YOUR OBJECTIVE: Here are some entries. Repeat all of them exactly.
[[ INFORMATION PROVIDED, beginning ]]
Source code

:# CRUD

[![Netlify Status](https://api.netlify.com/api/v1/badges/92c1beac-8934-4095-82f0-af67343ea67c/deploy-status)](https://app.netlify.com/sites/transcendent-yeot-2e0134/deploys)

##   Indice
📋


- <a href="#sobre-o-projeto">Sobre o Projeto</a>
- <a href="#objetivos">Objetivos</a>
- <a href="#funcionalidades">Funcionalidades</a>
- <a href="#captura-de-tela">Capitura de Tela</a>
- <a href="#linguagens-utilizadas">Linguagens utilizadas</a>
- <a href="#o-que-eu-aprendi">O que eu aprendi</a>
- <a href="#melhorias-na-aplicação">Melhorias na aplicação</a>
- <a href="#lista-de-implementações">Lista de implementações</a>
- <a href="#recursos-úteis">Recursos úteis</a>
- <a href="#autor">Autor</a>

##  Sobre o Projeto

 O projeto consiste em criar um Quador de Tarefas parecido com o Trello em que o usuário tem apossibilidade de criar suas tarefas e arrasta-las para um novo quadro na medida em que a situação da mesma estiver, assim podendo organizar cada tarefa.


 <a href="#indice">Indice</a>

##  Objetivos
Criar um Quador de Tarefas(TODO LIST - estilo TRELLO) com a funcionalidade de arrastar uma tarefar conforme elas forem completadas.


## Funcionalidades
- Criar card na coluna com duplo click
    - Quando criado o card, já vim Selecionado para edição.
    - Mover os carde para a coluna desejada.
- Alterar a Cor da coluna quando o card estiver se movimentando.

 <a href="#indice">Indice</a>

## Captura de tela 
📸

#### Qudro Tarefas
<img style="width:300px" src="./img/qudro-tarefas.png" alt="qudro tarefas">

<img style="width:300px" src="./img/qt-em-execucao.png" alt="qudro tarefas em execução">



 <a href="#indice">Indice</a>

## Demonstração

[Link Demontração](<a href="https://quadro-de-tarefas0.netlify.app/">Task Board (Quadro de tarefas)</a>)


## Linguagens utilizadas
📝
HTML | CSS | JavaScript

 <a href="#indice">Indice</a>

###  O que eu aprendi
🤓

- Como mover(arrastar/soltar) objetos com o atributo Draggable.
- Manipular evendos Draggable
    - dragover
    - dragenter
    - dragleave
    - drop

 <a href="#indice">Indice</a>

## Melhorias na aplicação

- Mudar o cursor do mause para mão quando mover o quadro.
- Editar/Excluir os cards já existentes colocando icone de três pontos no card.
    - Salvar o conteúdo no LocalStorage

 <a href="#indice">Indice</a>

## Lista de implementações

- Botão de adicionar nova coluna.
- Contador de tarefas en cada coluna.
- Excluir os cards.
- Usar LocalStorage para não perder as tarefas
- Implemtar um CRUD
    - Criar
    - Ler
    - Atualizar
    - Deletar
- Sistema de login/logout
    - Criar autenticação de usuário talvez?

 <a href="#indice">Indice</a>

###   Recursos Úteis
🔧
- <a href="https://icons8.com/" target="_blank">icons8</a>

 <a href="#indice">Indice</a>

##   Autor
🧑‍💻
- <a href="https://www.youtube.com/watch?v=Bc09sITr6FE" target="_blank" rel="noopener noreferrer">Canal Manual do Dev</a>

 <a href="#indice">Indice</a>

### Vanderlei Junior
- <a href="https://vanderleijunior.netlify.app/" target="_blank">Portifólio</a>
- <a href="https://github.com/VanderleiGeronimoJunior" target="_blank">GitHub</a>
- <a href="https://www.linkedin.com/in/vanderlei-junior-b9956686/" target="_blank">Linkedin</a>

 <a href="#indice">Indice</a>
[[ INFORMATION PROVIDED, end ]]
ANSWER TO THIS EXERCISE:
Source code

:# CRUD

[![Netlify Status](https://api.netlify.com/api/v1/badges/92c1beac-8934-4095-82f0-af67343ea67c/deploy-status)](https://app.netlify.com/sites/transcendent-yeot-2e0134/deploys)

##   Indice
📋


- <a href="#sobre-o-projeto">Sobre o Projeto</a>
- <a href="#objetivos">Objetivos</a>
- <a href="#funcionalidades">Funcionalidades</a>
- <a href="#captura-de-tela">Capitura de Tela</a>
- <a href="#linguagens-utilizadas">Linguagens utilizadas</a>
- <a href="#o-que-eu-aprendi">O que eu aprendi</a>
- <a href="#melhorias-na-aplicação">Melhorias na aplicação</a>
- <a href="#lista-de-implementações">Lista de implementações</a>
- <a href="#recursos-úteis">Recursos úteis</a>
- <a href="#autor">Autor</a>

##  Sobre o Projeto

 O projeto consiste em criar um Quador de Tarefas parecido com o Trello em que o usuário tem apossibilidade de criar suas tarefas e arrasta-las para um novo quadro na medida em que a situação da mesma estiver, assim podendo organizar cada tarefa.


 <a href="#indice">Indice</a>

##  Objetivos
Criar um Quador de Tarefas(TODO LIST - estilo TRELLO) com a funcionalidade de arrastar uma tarefar conforme elas forem completadas.


## Funcionalidades
- Criar card na coluna com duplo click
    - Quando criado o card, já vim Selecionado para edição.
    - Mover os carde para a coluna desejada.
- Alterar a Cor da coluna quando o card estiver se movimentando.

 <a href="#indice">Indice</a>

## Captura de tela 
📸

#### Qudro Tarefas
<img style="width:300px" src="./img/qudro-tarefas.png" alt="qudro tarefas">

<img style="width:300px" src="./img/qt-em-execucao.png" alt="qudro tarefas em execução">



 <a href="#indice">Indice</a>

## Demonstração

[Link Demontração](<a href="https://quadro-de-tarefas0.netlify.app/">Task Board (Quadro de tarefas)</a>)


## Linguagens utilizadas
📝
HTML | CSS | JavaScript

 <a href="#indice">Indice</a>

###  O que eu aprendi
🤓

- Como mover(arrastar/soltar) objetos com o atributo Draggable.
- Manipular evendos Draggable
    - dragover
    - dragenter
    - dragleave
    - drop

 <a href="#indice">Indice</a>

## Melhorias na aplicação

- Mudar o cursor do mause para mão quando mover o quadro.
- Editar/Excluir os cards já existentes colocando icone de três pontos no card.
    - Salvar o conteúdo no LocalStorage

 <a href="#indice">Indice</a>

## Lista de implementações

- Botão de adicionar nova coluna.
- Contador de tarefas en cada coluna.
- Excluir os cards.
- Usar LocalStorage para não perder as tarefas
- Implemtar um CRUD
    - Criar
    - Ler
    - Atualizar
    - Deletar
- Sistema de login/logout
    - Criar autenticação de usuário talvez?

 <a href="#indice">Indice</a>

###   Recursos Úteis
🔧
- <a href="https://icons8.com/" target="_blank">icons8</a>

 <a href="#indice">Indice</a>

##   Autor
🧑‍💻
- <a href="https://www.youtube.com/watch?v=Bc09sITr6FE" target="_blank" rel="noopener noreferrer">Canal Manual do Dev</a>

 <a href="#indice">Indice</a>

### Vanderlei Junior
- <a href="https://vanderleijunior.netlify.app/" target="_blank">Portifólio</a>
- <a href="https://github.com/VanderleiGeronimoJunior" target="_blank">GitHub</a>
- <a href="https://www.linkedin.com/in/vanderlei-junior-b9956686/" target="_blank">Linkedin</a>

 <a href="#indice">Indice</a>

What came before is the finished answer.